- The task -
Look through the data below for the string "factory", and copy every line where it turns up.

- Exercise inputs -

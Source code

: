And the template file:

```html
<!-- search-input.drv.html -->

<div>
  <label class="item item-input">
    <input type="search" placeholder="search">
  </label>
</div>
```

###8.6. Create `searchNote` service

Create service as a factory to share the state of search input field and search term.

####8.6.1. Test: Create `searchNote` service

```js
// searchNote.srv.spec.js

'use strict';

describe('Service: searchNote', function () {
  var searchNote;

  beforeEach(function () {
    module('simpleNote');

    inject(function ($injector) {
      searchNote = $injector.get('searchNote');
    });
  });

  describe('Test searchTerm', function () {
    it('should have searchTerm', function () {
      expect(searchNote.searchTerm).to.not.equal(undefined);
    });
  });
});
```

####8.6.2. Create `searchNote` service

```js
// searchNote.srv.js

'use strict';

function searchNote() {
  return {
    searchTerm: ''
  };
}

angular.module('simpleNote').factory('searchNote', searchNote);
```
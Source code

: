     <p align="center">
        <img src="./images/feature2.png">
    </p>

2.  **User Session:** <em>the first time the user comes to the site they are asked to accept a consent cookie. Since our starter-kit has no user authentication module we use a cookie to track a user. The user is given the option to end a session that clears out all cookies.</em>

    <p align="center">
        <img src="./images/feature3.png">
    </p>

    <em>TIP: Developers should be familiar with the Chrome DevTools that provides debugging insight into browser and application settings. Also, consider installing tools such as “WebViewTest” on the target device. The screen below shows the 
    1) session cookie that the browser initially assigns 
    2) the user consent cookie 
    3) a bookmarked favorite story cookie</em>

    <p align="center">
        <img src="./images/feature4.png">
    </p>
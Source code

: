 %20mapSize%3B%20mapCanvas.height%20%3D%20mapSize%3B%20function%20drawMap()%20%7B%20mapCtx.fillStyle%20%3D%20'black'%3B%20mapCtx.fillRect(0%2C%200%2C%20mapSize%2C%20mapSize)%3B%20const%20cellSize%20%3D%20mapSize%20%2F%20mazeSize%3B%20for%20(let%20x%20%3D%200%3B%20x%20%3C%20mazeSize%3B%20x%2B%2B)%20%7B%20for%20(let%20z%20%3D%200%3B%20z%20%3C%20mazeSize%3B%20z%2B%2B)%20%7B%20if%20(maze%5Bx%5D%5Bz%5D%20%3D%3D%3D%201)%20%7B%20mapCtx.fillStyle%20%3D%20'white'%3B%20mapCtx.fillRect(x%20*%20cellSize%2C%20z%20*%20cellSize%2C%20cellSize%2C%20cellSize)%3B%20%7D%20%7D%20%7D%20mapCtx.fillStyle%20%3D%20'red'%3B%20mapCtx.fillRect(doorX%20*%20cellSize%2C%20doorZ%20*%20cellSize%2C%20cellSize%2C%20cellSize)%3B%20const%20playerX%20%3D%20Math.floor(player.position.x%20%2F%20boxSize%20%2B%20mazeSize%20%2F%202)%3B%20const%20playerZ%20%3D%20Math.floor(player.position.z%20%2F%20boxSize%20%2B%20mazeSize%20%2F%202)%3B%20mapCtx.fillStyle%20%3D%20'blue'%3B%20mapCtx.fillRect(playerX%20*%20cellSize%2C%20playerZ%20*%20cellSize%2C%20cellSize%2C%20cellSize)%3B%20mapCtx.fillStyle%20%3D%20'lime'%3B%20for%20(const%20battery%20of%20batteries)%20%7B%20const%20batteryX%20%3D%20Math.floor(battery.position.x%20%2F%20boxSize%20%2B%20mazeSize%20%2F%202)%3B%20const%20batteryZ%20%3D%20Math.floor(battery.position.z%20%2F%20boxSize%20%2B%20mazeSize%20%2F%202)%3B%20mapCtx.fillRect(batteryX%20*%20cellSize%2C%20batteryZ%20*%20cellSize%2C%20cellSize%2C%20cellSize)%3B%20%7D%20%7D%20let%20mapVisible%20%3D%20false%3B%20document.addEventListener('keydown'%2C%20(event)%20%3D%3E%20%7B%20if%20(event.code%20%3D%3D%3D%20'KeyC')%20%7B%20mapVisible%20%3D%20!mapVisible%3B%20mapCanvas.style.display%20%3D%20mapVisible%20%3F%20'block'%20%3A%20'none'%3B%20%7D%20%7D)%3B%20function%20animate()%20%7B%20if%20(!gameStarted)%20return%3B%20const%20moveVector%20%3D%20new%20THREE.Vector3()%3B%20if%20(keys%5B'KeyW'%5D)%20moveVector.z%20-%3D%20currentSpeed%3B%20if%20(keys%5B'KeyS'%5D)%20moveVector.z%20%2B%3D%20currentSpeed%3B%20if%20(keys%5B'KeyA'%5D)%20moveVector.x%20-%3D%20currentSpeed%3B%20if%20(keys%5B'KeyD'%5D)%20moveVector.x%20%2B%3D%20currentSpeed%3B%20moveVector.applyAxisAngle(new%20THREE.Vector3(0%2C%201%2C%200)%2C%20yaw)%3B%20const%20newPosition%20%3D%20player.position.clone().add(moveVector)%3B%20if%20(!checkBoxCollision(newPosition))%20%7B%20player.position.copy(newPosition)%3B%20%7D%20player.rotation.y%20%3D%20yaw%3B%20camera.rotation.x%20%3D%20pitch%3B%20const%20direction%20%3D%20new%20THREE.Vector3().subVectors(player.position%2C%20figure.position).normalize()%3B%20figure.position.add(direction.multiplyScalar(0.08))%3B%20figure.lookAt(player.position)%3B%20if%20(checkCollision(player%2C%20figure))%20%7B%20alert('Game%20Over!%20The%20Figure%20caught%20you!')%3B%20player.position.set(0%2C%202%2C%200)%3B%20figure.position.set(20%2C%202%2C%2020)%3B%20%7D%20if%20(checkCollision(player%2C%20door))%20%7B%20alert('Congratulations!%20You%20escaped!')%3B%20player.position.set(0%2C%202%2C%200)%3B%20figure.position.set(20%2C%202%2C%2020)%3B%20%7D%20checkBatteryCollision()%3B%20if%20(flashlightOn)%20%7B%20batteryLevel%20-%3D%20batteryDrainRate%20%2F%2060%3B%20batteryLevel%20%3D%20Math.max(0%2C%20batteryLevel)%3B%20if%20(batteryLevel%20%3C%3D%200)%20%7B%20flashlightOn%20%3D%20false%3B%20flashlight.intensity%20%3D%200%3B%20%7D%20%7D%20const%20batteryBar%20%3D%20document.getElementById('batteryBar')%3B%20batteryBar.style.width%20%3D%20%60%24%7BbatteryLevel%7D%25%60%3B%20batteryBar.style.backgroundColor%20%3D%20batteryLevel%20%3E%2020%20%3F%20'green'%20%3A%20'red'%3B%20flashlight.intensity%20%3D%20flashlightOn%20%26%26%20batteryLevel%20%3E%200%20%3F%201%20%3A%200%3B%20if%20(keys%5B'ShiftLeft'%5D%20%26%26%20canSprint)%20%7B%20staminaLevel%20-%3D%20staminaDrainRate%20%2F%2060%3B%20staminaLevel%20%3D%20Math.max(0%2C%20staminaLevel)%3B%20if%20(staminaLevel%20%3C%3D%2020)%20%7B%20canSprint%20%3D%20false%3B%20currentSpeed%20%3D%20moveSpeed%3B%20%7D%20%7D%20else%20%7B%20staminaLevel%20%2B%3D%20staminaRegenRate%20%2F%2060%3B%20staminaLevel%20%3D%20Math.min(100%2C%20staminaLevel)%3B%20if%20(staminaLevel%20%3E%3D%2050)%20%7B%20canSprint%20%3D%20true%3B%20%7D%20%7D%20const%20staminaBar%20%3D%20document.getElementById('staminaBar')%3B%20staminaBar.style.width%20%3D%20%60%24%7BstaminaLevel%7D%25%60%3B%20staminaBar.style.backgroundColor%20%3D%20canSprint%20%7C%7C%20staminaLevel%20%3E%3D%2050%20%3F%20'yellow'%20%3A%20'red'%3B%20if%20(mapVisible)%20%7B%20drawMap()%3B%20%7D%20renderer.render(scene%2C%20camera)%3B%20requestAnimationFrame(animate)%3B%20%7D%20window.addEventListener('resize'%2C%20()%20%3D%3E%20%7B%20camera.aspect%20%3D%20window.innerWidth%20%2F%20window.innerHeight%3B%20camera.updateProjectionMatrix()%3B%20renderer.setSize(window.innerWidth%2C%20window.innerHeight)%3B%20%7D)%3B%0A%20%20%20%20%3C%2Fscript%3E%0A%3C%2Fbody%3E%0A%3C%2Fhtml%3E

- Answer space -
Create service as a factory to share the state of search input field and search term.
angular.module('simpleNote').factory('searchNote', searchNote);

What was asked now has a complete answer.